*What you will do*: Your task is to find every line in the records that holds the string "table" and copy it.

*Data supplied*:

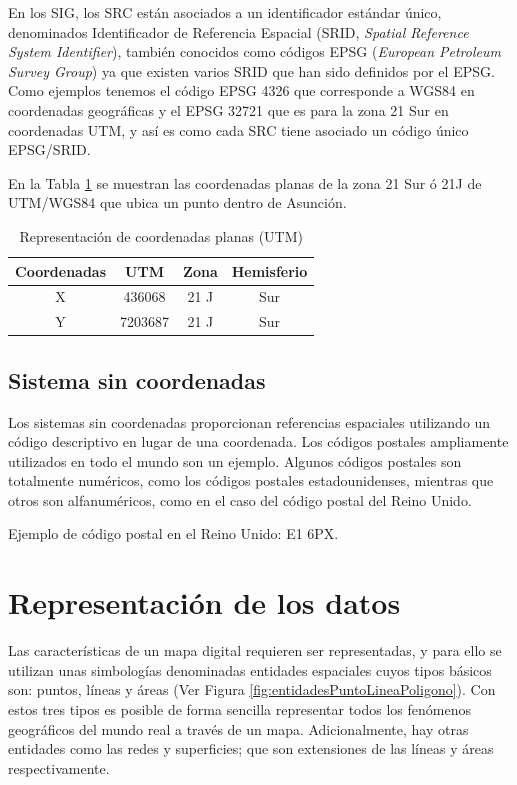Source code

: En los SIG, los SRC están asociados a un identificador estándar único, denominados Identificador de Referencia Espacial (SRID, \textit{Spatial Reference System Identifier}), también conocidos como códigos EPSG (\textit{European Petroleum Survey Group}) ya que existen varios SRID que han sido definidos por el EPSG. Como ejemplos tenemos el código EPSG 4326 que corresponde a WGS84 en coordenadas geográficas y el EPSG 32721 que es para la zona 21 Sur en coordenadas UTM, y así es como cada SRC tiene asociado un código único EPSG/SRID.

En la Tabla \ref{table:coordenadasPlanas} se muestran las coordenadas planas de la zona 21 Sur ó 21J de UTM/WGS84 que ubica un punto dentro de Asunción.

\begin{table}[H]
\caption{Representación de coordenadas planas (UTM)}
\centering
\begin{tabular}{cccc}
\hline
Coordenadas & UTM     & Zona & Hemisferio \\ \hline
X           & 436068  & 21 J & Sur        \\
Y           & 7203687 & 21 J & Sur        \\ \hline
\end{tabular}
\label{table:coordenadasPlanas}
\end{table}

\subsection{Sistema sin coordenadas}
Los sistemas sin coordenadas proporcionan referencias espaciales utilizando un código descriptivo en lugar de una coordenada. Los códigos postales ampliamente utilizados en todo el mundo son un ejemplo. Algunos códigos postales son totalmente numéricos, como los códigos postales estadounidenses, mientras que otros son alfanuméricos, como en el caso del código postal del Reino Unido.

Ejemplo de código postal en el Reino Unido: E1 6PX.

\section{Representación de los datos}

Las características de un mapa digital requieren ser representadas, y para ello se utilizan unas simbologías denominadas entidades espaciales cuyos tipos básicos son: puntos, líneas y áreas (Ver Figura \ref{fig:entidadesPuntoLineaPoligono}). Con estos tres tipos es posible de forma sencilla representar todos los fenómenos geográficos del mundo real a través de un mapa. Adicionalmente, hay otras entidades como las redes y superficies; que son extensiones de las líneas y áreas respectivamente.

*Response for this exercise*:
En la Tabla \ref{table:coordenadasPlanas} se muestran las coordenadas planas de la zona 21 Sur ó 21J de UTM/WGS84 que ubica un punto dentro de Asunción.
\begin{table}[H]
\label{table:coordenadasPlanas}
\end{table}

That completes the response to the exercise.